The Navy said the explosion destroyed nearly everything within a 1,000-foot radius of the facility, including a nearby cargo ship, a port pier, rail cars, a 45-ton locomotive, a Coast Guard barge and a pier that was under construction.
The explosion had a force equivalent to 5,000 tonnes of TNT, a shock wave comparable to a magnitude 3.4 earthquake. “Witnesses reported seeing a huge column of fire that grew like a mushroom and produced a spectacular yellow-orange light,” Akers said.
After the explosion, the search for survivors turned almost immediately into a recovery operation, with “only 51 intact bodies that could be identified and the smell of burning flesh in the air,” according to the Navy.
Hundreds of the dead were unidentified. “The surviving men were all traumatized,” Akers said. “They were instructed to go through the rubble looking for survivors. They ended up picking through limbs.”
According to a congressional report, 202 of the 320 sailors killed in the explosion were black, accounting for one-fifth of all African-American Navy casualties during World War II.
Before the explosion, African-American sailors reported unsafe conditions and requested the Navy provide them with work gloves, but their requests were denied. Some sailors wrote letters to their families asking for gloves to be sent to them. They also wrote letters to the NAACP and the National Urban League describing the unsafe working conditions.
After the explosion, the surviving sailors at Port Chicago were sent to Mare Island Naval Shipyard near Vallejo, California, about 23 miles northeast of San Francisco.
The Navy immediately launched an investigation and convened a board of inquiry. According to the Navy, investigators interviewed 120 witnesses. After a 39-day investigation, the Navy exonerated all white officers at Port Chicago.
“The exact cause of the initial explosion could not be ascertained,” the Navy declared, according to a Navy report. “The 1,200-page court report suggested that whatever the cause of the explosion, an African-American munitions handler must have had something to do with it.”
“Eventually, they received orders to return to work,” Akers said. “They were very concerned that unless they changed their procedures and policies, there could be another explosion. That was their main reason for not wanting to go back.”
After many of the men raised concerns about unsafe working conditions, 258 were arrested and imprisoned on a large barge moored at the pier.
They were threatened with prosecution, court-martial and execution if they refused to return to work and continue loading ammunition.
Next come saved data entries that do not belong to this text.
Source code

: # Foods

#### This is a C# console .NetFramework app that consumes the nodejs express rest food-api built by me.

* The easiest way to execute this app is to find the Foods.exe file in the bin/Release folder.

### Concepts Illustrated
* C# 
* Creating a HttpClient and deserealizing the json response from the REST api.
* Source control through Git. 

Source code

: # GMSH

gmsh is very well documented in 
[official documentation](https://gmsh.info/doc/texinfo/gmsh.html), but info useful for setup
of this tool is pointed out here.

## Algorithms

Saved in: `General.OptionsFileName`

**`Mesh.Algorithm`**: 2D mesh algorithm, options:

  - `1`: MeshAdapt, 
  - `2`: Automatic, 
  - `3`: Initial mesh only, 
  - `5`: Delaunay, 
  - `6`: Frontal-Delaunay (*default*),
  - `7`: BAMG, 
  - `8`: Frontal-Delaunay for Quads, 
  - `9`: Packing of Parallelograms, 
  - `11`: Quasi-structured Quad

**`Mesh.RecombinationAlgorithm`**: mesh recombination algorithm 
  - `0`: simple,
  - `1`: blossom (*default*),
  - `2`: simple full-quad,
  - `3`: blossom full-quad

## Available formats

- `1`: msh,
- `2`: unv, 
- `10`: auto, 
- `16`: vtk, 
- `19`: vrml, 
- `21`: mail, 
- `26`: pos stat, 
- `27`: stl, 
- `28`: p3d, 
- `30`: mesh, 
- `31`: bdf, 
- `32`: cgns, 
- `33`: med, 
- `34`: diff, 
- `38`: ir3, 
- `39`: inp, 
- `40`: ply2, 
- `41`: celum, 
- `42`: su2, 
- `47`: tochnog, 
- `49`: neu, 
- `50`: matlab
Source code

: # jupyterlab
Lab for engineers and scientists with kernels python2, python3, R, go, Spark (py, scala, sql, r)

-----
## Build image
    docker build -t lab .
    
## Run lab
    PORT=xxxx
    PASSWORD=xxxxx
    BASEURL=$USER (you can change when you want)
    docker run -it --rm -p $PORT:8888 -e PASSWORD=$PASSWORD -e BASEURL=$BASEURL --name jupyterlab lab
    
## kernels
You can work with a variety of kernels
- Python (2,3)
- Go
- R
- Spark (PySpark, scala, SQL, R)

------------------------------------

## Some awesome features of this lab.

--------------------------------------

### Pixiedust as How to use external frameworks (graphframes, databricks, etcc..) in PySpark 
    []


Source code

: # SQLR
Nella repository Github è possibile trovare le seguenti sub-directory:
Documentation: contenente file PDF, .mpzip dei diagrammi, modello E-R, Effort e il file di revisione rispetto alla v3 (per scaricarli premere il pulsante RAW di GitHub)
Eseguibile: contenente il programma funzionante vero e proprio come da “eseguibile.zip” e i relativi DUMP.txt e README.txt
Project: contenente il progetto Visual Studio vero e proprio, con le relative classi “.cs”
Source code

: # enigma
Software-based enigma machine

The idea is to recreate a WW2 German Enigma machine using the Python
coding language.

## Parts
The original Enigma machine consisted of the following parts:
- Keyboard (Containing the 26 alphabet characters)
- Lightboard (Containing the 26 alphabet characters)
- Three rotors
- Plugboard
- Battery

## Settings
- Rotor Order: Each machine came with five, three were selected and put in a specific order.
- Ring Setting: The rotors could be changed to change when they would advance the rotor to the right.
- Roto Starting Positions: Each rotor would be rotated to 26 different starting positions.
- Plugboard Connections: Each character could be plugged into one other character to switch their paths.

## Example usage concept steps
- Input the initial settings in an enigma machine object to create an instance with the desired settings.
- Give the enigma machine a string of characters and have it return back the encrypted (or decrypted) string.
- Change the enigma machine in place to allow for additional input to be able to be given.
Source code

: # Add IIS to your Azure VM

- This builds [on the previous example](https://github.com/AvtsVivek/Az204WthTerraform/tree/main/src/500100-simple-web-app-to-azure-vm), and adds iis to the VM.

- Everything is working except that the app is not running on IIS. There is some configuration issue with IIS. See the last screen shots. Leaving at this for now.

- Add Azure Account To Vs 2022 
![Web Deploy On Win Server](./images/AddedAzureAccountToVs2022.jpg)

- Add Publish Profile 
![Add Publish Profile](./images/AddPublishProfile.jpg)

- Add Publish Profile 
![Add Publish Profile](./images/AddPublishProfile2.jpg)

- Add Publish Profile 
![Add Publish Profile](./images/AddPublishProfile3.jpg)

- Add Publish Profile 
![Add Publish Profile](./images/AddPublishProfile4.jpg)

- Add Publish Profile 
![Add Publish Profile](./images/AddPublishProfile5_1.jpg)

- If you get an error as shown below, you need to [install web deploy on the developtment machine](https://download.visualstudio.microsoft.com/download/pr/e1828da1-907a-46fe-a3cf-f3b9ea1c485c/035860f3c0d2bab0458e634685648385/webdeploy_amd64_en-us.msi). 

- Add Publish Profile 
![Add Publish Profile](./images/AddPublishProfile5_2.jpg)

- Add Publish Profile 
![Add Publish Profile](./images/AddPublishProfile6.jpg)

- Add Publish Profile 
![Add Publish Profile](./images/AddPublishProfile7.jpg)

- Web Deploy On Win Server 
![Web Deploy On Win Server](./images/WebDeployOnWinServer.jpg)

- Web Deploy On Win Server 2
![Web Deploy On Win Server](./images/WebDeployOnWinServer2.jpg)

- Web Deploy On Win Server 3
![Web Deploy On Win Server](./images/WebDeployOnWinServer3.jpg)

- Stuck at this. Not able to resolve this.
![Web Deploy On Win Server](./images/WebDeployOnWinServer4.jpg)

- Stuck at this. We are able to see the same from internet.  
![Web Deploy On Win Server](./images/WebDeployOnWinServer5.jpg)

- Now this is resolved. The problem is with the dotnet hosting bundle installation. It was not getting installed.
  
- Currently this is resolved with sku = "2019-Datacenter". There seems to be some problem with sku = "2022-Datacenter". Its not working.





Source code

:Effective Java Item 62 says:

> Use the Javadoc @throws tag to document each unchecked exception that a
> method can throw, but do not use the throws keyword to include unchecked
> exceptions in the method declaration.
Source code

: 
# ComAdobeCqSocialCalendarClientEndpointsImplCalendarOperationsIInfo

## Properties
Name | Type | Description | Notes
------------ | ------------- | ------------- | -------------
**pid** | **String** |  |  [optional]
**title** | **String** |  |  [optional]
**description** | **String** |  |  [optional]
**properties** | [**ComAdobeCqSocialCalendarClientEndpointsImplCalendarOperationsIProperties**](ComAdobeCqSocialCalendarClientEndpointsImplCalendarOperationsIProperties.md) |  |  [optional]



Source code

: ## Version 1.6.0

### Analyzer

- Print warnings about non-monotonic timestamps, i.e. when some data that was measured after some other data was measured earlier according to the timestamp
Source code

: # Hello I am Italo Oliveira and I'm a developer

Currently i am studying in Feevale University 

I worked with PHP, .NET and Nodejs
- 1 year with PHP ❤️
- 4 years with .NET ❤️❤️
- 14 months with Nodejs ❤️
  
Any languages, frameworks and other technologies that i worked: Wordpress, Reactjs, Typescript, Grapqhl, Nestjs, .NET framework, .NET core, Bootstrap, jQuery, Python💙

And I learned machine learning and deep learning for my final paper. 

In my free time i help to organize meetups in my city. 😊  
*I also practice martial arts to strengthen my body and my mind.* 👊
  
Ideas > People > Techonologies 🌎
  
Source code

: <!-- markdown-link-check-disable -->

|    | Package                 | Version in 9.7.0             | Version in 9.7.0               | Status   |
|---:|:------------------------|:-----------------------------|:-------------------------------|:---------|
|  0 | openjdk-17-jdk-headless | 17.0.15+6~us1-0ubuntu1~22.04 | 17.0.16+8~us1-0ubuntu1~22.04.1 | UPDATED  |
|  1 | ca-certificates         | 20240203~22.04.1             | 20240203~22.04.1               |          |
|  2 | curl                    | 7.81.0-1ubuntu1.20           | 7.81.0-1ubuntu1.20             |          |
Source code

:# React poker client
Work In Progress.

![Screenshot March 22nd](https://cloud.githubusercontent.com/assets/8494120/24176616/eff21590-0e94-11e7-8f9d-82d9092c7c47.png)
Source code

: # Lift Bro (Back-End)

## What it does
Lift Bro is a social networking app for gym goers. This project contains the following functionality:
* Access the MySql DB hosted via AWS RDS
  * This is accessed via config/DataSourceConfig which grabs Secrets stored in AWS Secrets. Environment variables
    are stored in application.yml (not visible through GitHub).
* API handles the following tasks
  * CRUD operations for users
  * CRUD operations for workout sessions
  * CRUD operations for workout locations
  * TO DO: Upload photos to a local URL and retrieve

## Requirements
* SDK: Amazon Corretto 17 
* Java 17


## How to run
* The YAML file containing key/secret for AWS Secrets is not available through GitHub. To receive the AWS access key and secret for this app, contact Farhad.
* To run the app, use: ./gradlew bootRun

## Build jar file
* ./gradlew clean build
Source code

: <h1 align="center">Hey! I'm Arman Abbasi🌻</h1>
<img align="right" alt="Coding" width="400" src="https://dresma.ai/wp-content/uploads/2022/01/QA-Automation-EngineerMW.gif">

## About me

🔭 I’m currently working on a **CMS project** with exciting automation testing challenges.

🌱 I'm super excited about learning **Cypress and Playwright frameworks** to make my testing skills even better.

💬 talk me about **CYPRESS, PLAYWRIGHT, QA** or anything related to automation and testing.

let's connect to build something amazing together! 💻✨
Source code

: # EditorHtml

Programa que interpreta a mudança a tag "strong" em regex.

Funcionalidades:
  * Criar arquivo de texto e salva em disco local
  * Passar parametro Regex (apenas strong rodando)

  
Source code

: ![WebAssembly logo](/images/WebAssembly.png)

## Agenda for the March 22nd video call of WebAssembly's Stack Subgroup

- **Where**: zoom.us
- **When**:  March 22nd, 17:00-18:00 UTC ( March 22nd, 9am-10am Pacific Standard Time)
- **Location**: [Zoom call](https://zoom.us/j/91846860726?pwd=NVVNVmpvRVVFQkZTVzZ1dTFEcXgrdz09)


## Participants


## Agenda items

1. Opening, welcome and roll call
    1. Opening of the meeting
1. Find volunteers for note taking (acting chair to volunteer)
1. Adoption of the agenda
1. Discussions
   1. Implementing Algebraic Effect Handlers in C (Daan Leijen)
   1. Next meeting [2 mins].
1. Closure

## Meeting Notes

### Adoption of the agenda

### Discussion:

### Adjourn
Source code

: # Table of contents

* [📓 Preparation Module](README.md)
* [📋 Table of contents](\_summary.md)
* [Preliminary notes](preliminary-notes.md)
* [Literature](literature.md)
After being threatened with execution, 208 sailors returned to work. However, 50 sailors continued to refuse. Those 50 were charged with mutiny. The remaining 208 were charged with failure to obey a lawful order. All were put on trial in what was, according to naval historians, the largest mass mutiny trial in naval history.
On October 24, 1944, after an 80-minute jury deliberated, the 50 sailors were found guilty of mutiny and sentenced to up to 15 years’ hard labor.
Thurgood Marshall, then general counsel for the NAACP, appealed the case, arguing that the segregated Navy had denied the sailors a fair trial.
After appeals and widespread protests, the “Port Chicago Fifty,” as they came to be known, were released from prison in January 1946, but their convictions remained on their records.
President Bill Clinton pardoned one of the sailors, Frederick Meeks, in 1999. “Many of the other survivors and family members were not interested in pardons because accepting one would mean admitting guilt,” said Capt. Kyle Hunton, a spokesman for the secretary of the Navy. “They did not believe they were guilty.”
Del Toro said the decision to acquit the sailors means a conviction has been cleared away. “Based on the evidence we found, this is simply the right decision,” he said. “The 50 Port Chicago men, and the hundreds who stood with them, are no longer with us, but their story lives on – a testament to the enduring power of courage and the unwavering pursuit of justice.”